Upon finding his way to Chicago, he encountered the local Indigenous nations, spending the majority of his time with the Potawatomi. He would marry one of them, a woman known as Kitihawa, who is also referred to as Catherine by some sources.
From there, he established a trading outpost where he sold furs and possibly other goods.
Charles Bethea, the Chicago History Museum’s director of curatorial affairs, said DuSable’s homestead included “a smokehouse for meats, a barn with livestock, a mill and an area to process and trade furs.” Documents from the museum archive also indicate that he had a bakehouse, a milkhouse, farming equipment and about 114 animals.

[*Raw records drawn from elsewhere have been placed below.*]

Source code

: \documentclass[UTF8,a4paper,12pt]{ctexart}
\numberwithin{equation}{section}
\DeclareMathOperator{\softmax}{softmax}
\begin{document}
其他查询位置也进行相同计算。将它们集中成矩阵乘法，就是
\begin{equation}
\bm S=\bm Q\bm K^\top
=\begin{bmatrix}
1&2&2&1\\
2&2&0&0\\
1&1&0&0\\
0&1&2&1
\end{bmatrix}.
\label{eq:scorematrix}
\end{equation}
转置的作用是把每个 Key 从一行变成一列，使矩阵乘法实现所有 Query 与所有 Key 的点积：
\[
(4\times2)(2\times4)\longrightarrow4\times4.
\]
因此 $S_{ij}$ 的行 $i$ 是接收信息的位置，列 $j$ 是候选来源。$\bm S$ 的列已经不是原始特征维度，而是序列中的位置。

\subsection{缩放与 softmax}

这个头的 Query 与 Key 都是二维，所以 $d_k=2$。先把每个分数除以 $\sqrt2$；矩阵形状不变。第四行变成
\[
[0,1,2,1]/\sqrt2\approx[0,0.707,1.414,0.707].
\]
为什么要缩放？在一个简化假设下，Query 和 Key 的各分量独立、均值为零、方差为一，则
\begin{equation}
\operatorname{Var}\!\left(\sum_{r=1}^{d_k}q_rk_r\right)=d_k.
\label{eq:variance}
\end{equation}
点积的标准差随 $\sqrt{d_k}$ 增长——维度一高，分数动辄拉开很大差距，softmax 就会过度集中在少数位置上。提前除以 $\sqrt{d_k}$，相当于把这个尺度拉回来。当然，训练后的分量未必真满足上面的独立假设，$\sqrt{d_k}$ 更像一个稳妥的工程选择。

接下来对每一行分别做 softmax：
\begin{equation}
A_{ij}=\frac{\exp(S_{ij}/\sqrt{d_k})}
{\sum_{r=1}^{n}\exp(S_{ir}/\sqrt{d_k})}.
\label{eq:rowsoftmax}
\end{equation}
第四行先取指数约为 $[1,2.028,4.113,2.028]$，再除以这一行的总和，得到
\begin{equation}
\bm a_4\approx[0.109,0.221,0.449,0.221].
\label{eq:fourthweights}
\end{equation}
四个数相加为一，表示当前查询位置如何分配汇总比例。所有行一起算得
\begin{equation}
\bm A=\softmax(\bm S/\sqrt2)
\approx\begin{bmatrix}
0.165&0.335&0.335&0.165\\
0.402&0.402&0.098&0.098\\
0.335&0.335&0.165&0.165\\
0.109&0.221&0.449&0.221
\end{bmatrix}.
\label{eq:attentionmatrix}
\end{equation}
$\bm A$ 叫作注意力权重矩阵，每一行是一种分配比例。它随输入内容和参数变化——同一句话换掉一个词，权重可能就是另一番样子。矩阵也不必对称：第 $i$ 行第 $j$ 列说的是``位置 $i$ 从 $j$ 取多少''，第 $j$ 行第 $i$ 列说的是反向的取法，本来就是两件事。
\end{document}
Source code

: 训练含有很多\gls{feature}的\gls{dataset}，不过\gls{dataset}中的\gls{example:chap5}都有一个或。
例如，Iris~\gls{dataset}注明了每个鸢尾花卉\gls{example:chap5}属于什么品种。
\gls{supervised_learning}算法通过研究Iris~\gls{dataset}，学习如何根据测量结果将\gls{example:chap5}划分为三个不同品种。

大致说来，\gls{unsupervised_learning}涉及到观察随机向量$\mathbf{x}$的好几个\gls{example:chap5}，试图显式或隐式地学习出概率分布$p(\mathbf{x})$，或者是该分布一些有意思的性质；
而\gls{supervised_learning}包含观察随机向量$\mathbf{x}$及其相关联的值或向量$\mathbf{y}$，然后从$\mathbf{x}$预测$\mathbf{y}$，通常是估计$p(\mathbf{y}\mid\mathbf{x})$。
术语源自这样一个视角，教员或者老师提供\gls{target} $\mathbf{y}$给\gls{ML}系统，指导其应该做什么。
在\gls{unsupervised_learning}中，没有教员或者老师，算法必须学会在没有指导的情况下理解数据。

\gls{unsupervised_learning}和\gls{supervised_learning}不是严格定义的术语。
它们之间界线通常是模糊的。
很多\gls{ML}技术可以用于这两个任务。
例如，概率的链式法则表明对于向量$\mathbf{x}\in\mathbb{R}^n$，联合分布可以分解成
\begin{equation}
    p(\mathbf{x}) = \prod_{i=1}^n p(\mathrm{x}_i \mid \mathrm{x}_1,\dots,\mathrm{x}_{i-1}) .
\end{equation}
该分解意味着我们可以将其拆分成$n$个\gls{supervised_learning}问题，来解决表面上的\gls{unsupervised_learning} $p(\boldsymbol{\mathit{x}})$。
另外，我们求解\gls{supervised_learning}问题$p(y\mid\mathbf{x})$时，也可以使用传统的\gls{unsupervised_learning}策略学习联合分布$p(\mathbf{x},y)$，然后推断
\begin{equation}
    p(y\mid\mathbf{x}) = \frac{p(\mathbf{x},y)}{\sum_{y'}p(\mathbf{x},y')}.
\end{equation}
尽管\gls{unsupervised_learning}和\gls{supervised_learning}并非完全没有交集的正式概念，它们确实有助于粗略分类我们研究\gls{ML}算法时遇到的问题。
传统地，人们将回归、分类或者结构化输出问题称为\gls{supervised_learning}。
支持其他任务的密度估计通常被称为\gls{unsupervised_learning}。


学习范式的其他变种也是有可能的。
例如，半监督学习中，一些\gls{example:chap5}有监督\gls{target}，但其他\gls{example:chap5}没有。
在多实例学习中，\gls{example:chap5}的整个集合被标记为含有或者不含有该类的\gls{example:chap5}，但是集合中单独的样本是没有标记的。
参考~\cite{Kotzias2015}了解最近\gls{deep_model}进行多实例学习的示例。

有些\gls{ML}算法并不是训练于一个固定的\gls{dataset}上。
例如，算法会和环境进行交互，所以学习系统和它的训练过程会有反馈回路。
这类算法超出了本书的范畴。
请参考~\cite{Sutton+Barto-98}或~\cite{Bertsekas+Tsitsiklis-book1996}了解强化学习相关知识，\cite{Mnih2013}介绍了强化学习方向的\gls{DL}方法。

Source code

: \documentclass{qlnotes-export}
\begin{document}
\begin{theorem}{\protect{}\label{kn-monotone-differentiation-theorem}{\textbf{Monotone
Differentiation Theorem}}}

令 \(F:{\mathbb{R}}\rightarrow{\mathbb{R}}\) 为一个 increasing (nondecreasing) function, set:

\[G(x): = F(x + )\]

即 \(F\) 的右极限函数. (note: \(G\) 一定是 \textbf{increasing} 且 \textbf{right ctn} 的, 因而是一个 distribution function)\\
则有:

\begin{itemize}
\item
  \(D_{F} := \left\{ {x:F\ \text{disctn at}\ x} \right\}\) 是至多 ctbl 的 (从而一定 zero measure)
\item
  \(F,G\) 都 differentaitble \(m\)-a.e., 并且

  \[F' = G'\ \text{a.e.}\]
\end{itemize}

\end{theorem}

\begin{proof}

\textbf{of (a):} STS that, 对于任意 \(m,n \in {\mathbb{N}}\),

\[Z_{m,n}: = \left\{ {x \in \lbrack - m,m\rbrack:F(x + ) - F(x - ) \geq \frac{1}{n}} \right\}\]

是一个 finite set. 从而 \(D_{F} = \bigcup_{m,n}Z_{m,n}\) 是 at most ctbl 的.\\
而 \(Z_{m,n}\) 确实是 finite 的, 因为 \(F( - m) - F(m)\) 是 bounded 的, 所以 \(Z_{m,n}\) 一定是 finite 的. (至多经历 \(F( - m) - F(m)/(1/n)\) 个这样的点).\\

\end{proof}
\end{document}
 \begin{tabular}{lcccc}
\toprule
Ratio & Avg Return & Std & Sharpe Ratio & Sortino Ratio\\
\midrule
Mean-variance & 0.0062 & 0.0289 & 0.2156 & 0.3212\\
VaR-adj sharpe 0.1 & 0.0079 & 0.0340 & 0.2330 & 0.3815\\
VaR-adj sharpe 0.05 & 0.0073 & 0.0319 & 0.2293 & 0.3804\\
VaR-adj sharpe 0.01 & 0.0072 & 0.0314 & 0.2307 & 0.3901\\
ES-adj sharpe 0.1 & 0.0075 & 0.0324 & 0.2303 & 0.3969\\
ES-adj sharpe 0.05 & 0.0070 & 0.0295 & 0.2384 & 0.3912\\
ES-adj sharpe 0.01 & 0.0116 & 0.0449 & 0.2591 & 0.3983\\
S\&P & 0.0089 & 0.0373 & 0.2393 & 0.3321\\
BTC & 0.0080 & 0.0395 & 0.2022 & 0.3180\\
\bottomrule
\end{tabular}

He had two children, Suzanne and Jean Baptiste Jr, and would eventually retire to St. Charles, Missouri, where he died. This is where the certainty about his movements ends.
Every source examined or interviewed for this story says the documentation surrounding him is lacking, and thus, myths and stories have filled in the gaps. For instance, Joseph, at Lake Forest College, and archival sources say that DuSable was either considered or vied for the position of chief among the Potawatomi.

Other sources, like the late John F. Swenson, a corporate lawyer turned historian, stated that DuSable was not mixed race or educated but was a Louisiana-born slave who later won his freedom. What is agreed upon by everyone, however, is the nature of DuSable’s character.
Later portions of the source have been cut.